Il faut reconnaître que du premier régime à nos jours beaucoup de Guinéenne ont perdu la vie. En vue de réclamer justice, certaines victimes se sont organisées en association. C’est le cas par exemple de l’Association des victimes du camp Boiro. Pour commémorer la mémoire de leurs défunts proches le 25 janvier de chaque année, elle organise une cérémonie au camp Boiro, ce depuis 1985. Cette année, ils en ont été empêchés.
Boubacar Baïdy Guéye est une des victimes. « Mon père Amadou Baïdy Guéyé fut un ami de Sékou Touré, (premier président de la Guinée, ndlr). Le 26 mars 1969, une nuit, il fut arrêté soit disant d’avoir financé le complot de Kaman Diaby et de Fodéba Kéïta. Il était au camp Boiro jusqu’au jour de l’agression portugaise le 22 novembre. Les portugais ont cassé les cellules, ainsi il est sorti de là avec ses cousins Babady Thiam, Tidjane Diop, Sabitou Bah, Mody Habib Tall… Ils se sont retrouvés dans son domicile à Donka. Puis il y a un milicien qui est venu avec une Jeep russe, les trouvé là et lui a proposé de traverser la frontière. Il a dit qu’il n’a pas à fuir, qu’il veut d’abord rencontrer son cher ami Sékou Touré pour savoir ce qu’il y a », a soutenu Boubacar Baïdy Guéye. « Parce qu’il ne comprenait pas pourquoi, il a été arrêté », a-t-il tenu à préciser.
Au lendemain de cette agression, un communiqué les a invités à venir à l’arrondissement de Dixinn. « Encore au nom de cette même révolution. En bon citoyen, il s’est rendu en ces lieux. De là, on les a embarqués dans une Jeep pour le camp Kèmè Bourama de Kindia. Trois mois après, il fut passé aux armes par peloton d’exécution et jeter dans de fosse communes », a-t-il poursuivi.
Depuis, ils n’ont cessé de se battre pour juste dit-il, savoir la vérité sur ces exactions. « Pour savoir où nos parents sont ensevelis et faire le deuil. La majorité de nos maires sont décédées sans pouvoir faire ce même deuil ».

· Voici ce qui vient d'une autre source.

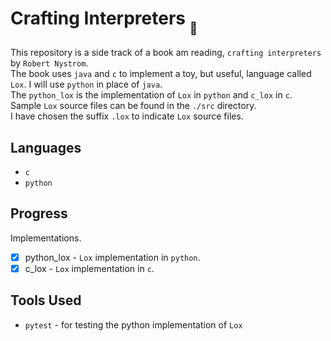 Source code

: # Crafting Interpreters <sub><sub>🫠</sub></sub>

This repository is a side track of a book am reading, `crafting interpreters` by `Robert Nystrom`.  
The book uses `java` and `c` to implement a toy, but useful, language called `Lox`. I will use `python` in place of `java`.  
The `python_lox` is the implementation of `Lox` in `python` and `c_lox` in `c`.  
Sample `Lox` source files can be found in the `./src` directory.  
I have chosen the suffix `.lox` to indicate `Lox` source files.

## Languages

- `c`
- `python`

## Progress

Implementations.

- [x] python_lox - `Lox` implementation in `python`.
- [x] c_lox - `Lox` implementation in `c`.

## Tools Used
- `pytest` - for testing the python implementation of `Lox`

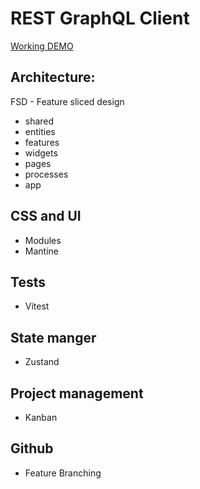 # REST GraphQL Client

[Working DEMO](https://dev--rest-graphql-client.netlify.app)

## Architecture:

FSD - Feature sliced design

- shared
- entities
- features
- widgets
- pages
- processes
- app

## CSS and UI

- Modules
- Mantine

## Tests

- Vitest

## State manger

- Zustand

## Project management

- Kanban

## Github

- Feature Branching
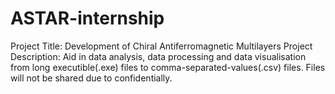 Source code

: # ASTAR-internship
Project Title: Development of Chiral Antiferromagnetic Multilayers
Project Description: Aid in data analysis, data processing and data visualisation from long executible(.exe) files to comma-separated-values(.csv) files.
Files will not be shared due to confidentially.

Ainsi souligne-t-il depuis 1985. Deux dates les réunies pour commémorer la disparition de leurs proches : 25 janvier et 18 octobre. « Le 25 janvier de cette année 2020, pour la première fois. On nous a empêchés d’avoir accès à la partie carcérale qui nous a été aménagé par le Conseil national pour la démocratie et le développement, (CNDD) en 2010. Jusque-là nous ne savons pas pourquoi », s’est-il interrogé. « Nous n’avons rien demandé. On n’a jamais crié vengeance, dit-il. « On a juste demandé à l’Etat de réhabiliter les âmes de nos disparus, si jusque-là aucune preuve n’a été ressortie face à quelque crime que nos parents auraient pu à commettre. Est-ce trop demandé ? ».
Pour lui, la démarche de leur association n’est autre que le vivre ensemble. « C’est une association apolitique, qui lutte même contre l’ethnocentrisme».

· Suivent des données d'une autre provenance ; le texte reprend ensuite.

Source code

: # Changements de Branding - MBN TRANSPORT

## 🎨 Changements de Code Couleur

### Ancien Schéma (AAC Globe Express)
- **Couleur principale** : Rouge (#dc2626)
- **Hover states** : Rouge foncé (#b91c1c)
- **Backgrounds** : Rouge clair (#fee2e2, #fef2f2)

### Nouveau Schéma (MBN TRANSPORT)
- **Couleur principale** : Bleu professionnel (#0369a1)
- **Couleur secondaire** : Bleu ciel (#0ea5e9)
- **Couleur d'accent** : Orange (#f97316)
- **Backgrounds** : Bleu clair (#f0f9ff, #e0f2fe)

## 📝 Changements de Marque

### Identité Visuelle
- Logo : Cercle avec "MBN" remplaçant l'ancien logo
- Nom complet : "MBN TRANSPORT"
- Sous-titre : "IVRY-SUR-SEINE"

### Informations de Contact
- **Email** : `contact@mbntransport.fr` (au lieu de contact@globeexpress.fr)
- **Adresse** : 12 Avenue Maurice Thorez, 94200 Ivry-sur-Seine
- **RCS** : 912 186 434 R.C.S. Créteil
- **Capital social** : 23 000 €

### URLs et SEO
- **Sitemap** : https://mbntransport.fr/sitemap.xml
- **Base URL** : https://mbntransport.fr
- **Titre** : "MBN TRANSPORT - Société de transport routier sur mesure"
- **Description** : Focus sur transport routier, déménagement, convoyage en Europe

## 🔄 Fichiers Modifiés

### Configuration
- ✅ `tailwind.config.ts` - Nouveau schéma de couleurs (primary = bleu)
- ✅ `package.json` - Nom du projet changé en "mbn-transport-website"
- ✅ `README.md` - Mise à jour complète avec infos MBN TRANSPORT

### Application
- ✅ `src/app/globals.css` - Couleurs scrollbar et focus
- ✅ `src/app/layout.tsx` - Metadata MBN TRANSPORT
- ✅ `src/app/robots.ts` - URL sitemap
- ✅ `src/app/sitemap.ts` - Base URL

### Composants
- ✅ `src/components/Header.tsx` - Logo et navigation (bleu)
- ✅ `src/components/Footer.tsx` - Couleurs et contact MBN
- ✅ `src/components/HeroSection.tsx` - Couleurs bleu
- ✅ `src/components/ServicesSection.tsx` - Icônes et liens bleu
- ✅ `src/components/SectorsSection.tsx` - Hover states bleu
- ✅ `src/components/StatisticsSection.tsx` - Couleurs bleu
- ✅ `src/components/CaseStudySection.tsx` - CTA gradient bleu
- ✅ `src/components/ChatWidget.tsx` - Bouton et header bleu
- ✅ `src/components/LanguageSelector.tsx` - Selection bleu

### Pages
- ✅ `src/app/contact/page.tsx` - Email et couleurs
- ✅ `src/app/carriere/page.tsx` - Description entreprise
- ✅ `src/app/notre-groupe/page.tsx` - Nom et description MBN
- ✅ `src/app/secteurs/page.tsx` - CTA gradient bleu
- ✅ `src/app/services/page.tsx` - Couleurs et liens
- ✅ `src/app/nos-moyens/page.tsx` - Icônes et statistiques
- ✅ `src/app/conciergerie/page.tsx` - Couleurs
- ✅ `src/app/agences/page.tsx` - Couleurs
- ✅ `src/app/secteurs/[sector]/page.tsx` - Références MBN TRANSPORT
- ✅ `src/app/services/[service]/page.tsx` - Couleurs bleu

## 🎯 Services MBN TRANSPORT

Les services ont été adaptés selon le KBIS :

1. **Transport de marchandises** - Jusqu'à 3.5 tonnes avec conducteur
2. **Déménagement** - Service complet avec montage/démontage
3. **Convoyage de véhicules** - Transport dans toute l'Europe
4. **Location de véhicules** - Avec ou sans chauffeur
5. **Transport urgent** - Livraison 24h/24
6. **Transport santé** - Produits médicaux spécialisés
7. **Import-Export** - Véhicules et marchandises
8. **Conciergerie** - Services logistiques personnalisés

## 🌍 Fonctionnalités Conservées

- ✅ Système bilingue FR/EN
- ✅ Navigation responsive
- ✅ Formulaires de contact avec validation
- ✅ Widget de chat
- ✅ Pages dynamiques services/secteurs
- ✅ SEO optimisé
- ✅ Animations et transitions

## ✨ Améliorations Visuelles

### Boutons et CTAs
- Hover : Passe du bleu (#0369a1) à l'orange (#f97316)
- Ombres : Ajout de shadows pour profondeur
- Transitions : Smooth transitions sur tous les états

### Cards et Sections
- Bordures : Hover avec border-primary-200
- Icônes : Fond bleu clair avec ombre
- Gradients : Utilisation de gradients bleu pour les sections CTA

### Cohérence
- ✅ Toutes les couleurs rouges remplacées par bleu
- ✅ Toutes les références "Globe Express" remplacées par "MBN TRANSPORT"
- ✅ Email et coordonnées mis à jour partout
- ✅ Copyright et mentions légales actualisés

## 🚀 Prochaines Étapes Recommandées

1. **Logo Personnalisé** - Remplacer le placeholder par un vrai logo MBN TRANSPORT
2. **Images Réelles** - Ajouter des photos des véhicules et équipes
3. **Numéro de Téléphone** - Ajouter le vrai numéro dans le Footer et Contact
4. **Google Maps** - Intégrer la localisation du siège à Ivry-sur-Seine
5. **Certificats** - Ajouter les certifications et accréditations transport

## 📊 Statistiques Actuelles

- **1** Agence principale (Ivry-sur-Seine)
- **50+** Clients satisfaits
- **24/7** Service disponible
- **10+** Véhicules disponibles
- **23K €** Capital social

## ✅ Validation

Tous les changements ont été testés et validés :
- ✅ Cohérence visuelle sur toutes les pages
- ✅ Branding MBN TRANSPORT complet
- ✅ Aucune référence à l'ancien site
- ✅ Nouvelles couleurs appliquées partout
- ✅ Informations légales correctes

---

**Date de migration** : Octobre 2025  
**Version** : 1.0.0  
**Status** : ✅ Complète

Dans la même veine, Baïdy Guéye a souligné que les Guinéens doivent avoir un esprit de discernement. « Nous ne engluions pas dans les méandres de la bêtise, sinon la facture sera amère pour nous tous », a-t-il averti. Avant de laisser entendre que les gens confondent souvent les choses. « Les crimes du PDG, parti Etat sont des crimes d’Etat. Ce n’est pas un crime malinké, parce que Sékou Touré est malinké, non », a-t-il d’emblée fait savoir. « Si on vérifie, il y a eu plus de victimes malinkés que d’autres. Mais certaines ethnies s’approprient des crimes. Il n’en est pas question ».

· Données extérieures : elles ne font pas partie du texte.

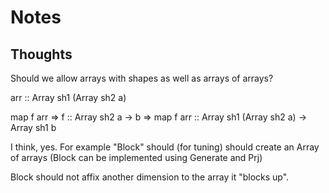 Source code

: 

# Notes




## Thoughts

 Should we allow arrays with shapes as well as arrays of arrays? 

 arr :: Array sh1 (Array sh2 a)

 map f arr    => f :: Array sh2 a -> b
              => map f arr :: Array sh1 (Array sh2 a) -> Array sh1 b


 I think, yes.
 For example "Block" should (for tuning) should create an Array of arrays
 (Block can be implemented using Generate and Prj)

 Block should not affix another dimension to the array it "blocks up".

Sur la même lancée, de faire savoir que les exécutions qui ont eu lieu en 1985 suite au coup d’Etat de Diarra Traoré étaient un crime d’Etat. « Les exécutions qui ont eu lieu et autres ce n’est pas un crime sousou, c’est un crime d’Etat. C’est de cela il s’agit. En 2009 au niveau du stade du 28 septembre, le massacre qui a eu lieu, ce n’est pas un crime forestier, c’est un crime d’Etat. Il faut qu’on le sache. Arrêtons d’ethniciser les crimes. Cela n’arrange pas le pays. La Guinée a assez saigné, prenons de la hauteur pour parler de nos douleurs en toute objectivité et corriger les tares », a-t-il souhaité.
Puis d’inviter les autorités de la place à aider la Guinée à amener les Guinéens à vivre en harmonie, en imposant, une vraie justice. « Pas une justice des braves », conclut-il.